Im Tale grünet Hoffnungsglück.
Der alte Winter in seiner Schwäche
Zog sich in raue Berge zurück.«
    Übrigens der einzige Monolog, der ihm aus der Schulzeit im Gedächtnis geblieben war.
    Gropius bat Vladimir um Hilfe bei der Suche nach Sheba Yadin, einer jungen Archäologin aus Tel Aviv, und Vladimir gab sich zuversichtlich, sie zu finden, er kenne viele Leute in Beersheba. Doch schon am folgenden Tag sank Gropius' Hoffnung, weil Vladimir nach umfangreichen Recherchen zu der Erkenntnis gelangte, eine Archäologin dieses Namens habe nie in Tell Be'er Sheva gegraben.
    Ebenso rat- wie lustlos aß Gropius in einem Lokal am Ende der Straße, an der sich sein Hotel befand, zu Abend, als ein Mann auf ihn zutrat. Er erkannte ihn sofort wieder, auch wenn er diesmal ganz anders, modern gekleidet war. Es war Yussuf, der Wächter aus Tell Be'er Sheva. Höflich fragte er, ob er sich zu ihm setzen dürfe, und Gropius bot ihm einen Stuhl an.
    Ungewöhnlich lange saßen sich beide schweigend gegenüber. Nur ab und an sah Yussuf Gropius freundlich an, und wenn sich ihre Blicke begegneten, nickte der Palästinenser mit dem Kopf. Der Vorgang wiederholte sich mehrmals, bis Yussuf die Sprache wiederfand und sagte: »Kühl, heute Abend, finden Sie nicht?«
    »Oh ja, aber ganz angenehm«, erwiderte Gropius.
    Dann trat erneut langes Schweigen ein, während dessen der Alte Pistazienkerne aus der Tasche zog und zwischen den Zähnen zermalmte.
    Gropius wusste nicht, woran er war, ob das Treffen auf einem Zufall beruhte, oder ob ihm der Palästinenser etwas mitzuteilen hatte. Beinahe als Erlösung empfand er es, als Yussuf plötzlich die Frage stellte: »Was wollten Sie von Miss Yadin?«
    »Sie kennen sie?«, fragte Gropius aufgeregt.
    Der Palästinenser verzog das Gesicht, ohne zu antworten.
    »Ich muss sie sprechen«, begann Gropius, »Sheba Yadin war mit Arno Schlesinger befreundet, einem deutschen Archäologen, der leider gestorben ist. Ich bin ein Freund der Familie und möchte einiges in Erfahrung bringen, was nur Miss Yadin wissen kann.«
    »Oh ja, Mr. Schlesinger«, bemerkte Yussuf mit einem Seufzer, und dabei nickte er mit dem Kopf.
    Allmählich gewann Gropius den Eindruck, dass das Zusammentreffen kaum auf einem Zufall beruhte, dass der Alte vielmehr auf Geld aus war und sich seine Informationen bezahlen lassen wollte. Aus der Innentasche seines Jacketts zog er zwei lilafarbene 50-Schekel-Scheine hervor und schob sie diskret unter der Hand über den Tisch.
    Von oben herab, beide Hände auf einen Spazierstock gestützt, betrachtete der Palästinenser das Geld beinahe angewidert, und als hätte er einen bitteren Kern erwischt, spukte er eine Pistazie kraftvoll auf den Boden. Dabei drehte er sich zur Seite und wandte Gropius die Schulter zu.

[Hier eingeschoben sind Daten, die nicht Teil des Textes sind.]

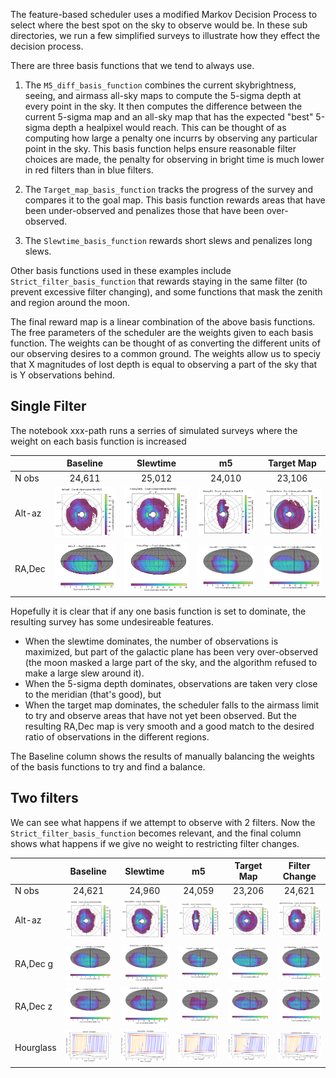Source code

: 

The feature-based scheduler uses a modified Markov Decision Process to select where the best spot on the sky to observe would be. In these sub directories, we run a few simplified surveys to illustrate how they effect the decision process.

There are three basis functions that we tend to always use.

1. The `M5_diff_basis_function` combines the current skybrightness, seeing, and airmass all-sky maps to compute the 5-sigma depth at every point in the sky. It then computes the difference between the current 5-sigma map and an all-sky map that has the expected "best" 5-sigma depth a healpixel would reach. This can be thought of as computing how large a penalty one incurrs by observing any particular point in the sky. This basis function helps ensure reasonable filter choices are made, the penalty for observing in bright time is much lower in red filters than in blue filters.

2. The `Target_map_basis_function` tracks the progress of the survey and compares it to the goal map. This basis function rewards areas that have been under-observed and penalizes those that have been over-observed.

3. The `Slewtime_basis_function` rewards short slews and penalizes long slews. 

Other basis functions used in these examples include `Strict_filter_basis_function` that rewards staying in the same filter (to prevent excessive filter changing), and some functions that mask the zenith and region around the moon.

The final reward map is a linear combination of the above basis functions. The free parameters of the scheduler are the weights given to each basis function. The weights can be thought of as converting the different units of our observing desires to a common ground. The weights allow us to speciy that X magnitudes of lost depth is equal to observing a part of the sky that is Y observations behind. 


## Single Filter

The notebook xxx-path runs a serries of simulated surveys where the weight on each basis function is increased

| | Baseline  | Slewtime | m5  | Target Map  | 
|-- | :--------:  | :-------: | :----: | :------: |
| N obs| 24,611 |  25,012 | 24,010 | 23,106  |
|Alt-az | <img src="1filter/default/thumb.default_Count_observationStartMJD_HEAL_SkyMap.png" width="200" /> |  <img src="1filter/HeavySlew/thumb.HeavySlew_Count_observationStartMJD_HEAL_SkyMap.png" width="200" /> | <img src="1filter/HeavyM5/thumb.HeavyM5_Count_observationStartMJD_HEAL_SkyMap.png" width="200" /> | <img src="1filter/HeavyUniform/thumb.HeavyUniform_Count_observationStartMJD_HEAL_SkyMap.png" width="200" /> |
|RA,Dec |  <img src="1filter/default/thumb.default_Count_observationStartMJD_r_HEAL_SkyMap.png" width="200" />|  <img src="1filter/HeavySlew/thumb.HeavySlew_Count_observationStartMJD_r_HEAL_SkyMap.png" width="200" />|  <img src="1filter/HeavyM5/thumb.HeavyM5_Count_observationStartMJD_r_HEAL_SkyMap.png" width="200" />|  <img src="1filter/HeavyUniform/thumb.HeavyUniform_Count_observationStartMJD_r_HEAL_SkyMap.png" width="200" />| 

Hopefully it is clear that if any one basis function is set to dominate, the resulting survey has some undesireable features. 

* When the slewtime dominates, the number of observations is maximized, but part of the galactic plane has been very over-observed (the moon masked a large part of the sky, and the algorithm refused to make a large slew around it).
* When the 5-sigma depth dominates, observations are taken very close to the meridian (that's good), but 
* When the target map dominates, the scheduler falls to the airmass limit to try and observe areas that have not yet been observed. But the resulting RA,Dec map is very smooth and a good match to the desired ratio of observations in the different regions.

The Baseline column shows the results of manually balancing the weights of the basis functions to try and find a balance.


## Two filters

We can see what happens if we attempt to observe with 2 filters. Now the `Strict_filter_basis_function` becomes relevant, and the final column shows what happens if we give no weight to restricting filter changes.

| | Baseline  | Slewtime | m5  | Target Map  | Filter Change |
|-- | :--------:  | :-------: | :----: | :------: | :------: |
| N obs| 24,621 |  24,960 | 24,059 | 23,206  | 24,621 |
|Alt-az | <img src="2filter/default/thumb.default_Count_observationStartMJD_HEAL_SkyMap.png" width="200" /> |  <img src="2filter/HeavySlew/thumb.HeavySlew_Count_observationStartMJD_HEAL_SkyMap.png" width="200" /> | <img src="2filter/HeavyM5/thumb.HeavyM5_Count_observationStartMJD_HEAL_SkyMap.png" width="200" /> | <img src="2filter/HeavyUniform/thumb.HeavyUniform_Count_observationStartMJD_HEAL_SkyMap.png" width="200" /> | <img src="2filter/LightFilterChange/thumb.LightFilterChange_Count_observationStartMJD_HEAL_SkyMap.png" width="200" /> | 
|RA,Dec g |  <img src="2filter/default/thumb.default_Count_observationStartMJD_g_HEAL_SkyMap.png" width="200" />|  <img src="2filter/HeavySlew/thumb.HeavySlew_Count_observationStartMJD_g_HEAL_SkyMap.png" width="200" />|  <img src="2filter/HeavyM5/thumb.HeavyM5_Count_observationStartMJD_g_HEAL_SkyMap.png" width="200" />|  <img src="2filter/HeavyUniform/thumb.HeavyUniform_Count_observationStartMJD_g_HEAL_SkyMap.png" width="200" />| <img src="2filter/LightFilterChange/thumb.LightFilterChange_Count_observationStartMJD_g_HEAL_SkyMap.png" width="200" />| 
|RA,Dec z |  <img src="2filter/default/thumb.default_Count_observationStartMJD_z_HEAL_SkyMap.png" width="200" />|  <img src="2filter/HeavySlew/thumb.HeavySlew_Count_observationStartMJD_z_HEAL_SkyMap.png" width="200" />|  <img src="2filter/HeavyM5/thumb.HeavyM5_Count_observationStartMJD_z_HEAL_SkyMap.png" width="200" />|  <img src="2filter/HeavyUniform/thumb.HeavyUniform_Count_observationStartMJD_z_HEAL_SkyMap.png" width="200" />| <img src="2filter/LightFilterChange/thumb.LightFilterChange_Count_observationStartMJD_z_HEAL_SkyMap.png" width="200" />| 
Hourglass | <img src="2filter/default/thumb.default_Hourglass_HOUR_Hourglass.png" width="200" />|  <img src="2filter/HeavySlew/thumb.HeavySlew_Hourglass_HOUR_Hourglass.png" width="200" />|  <img src="2filter/HeavyM5/thumb.HeavyM5_Hourglass_HOUR_Hourglass.png" width="200" />|  <img src="2filter/HeavyUniform/thumb.HeavyUniform_Hourglass_HOUR_Hourglass.png" width="200" />| <img src="2filter/LightFilterChange/thumb.LightFilterChange_Hourglass_HOUR_Hourglass.png" width="200" />|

    »Also gut, wie viel wollen Sie?« Nur mit Mühe konnte Gropius seine Aufregung verbergen.
    Den Blick auf die gegenüberliegende Straßenseite gerichtet und mit der Gelassenheit eines Patriarchen antwortete der Palästinenser: »Zehntausend.«
    »Zehntausend Schekel?« Gropius rechnete nach. Das waren dreitausend Euro, eine Wahnsinnssumme für einen Mann wie Yussuf. »Und was bekomme ich für diese Summe?«, fragte er.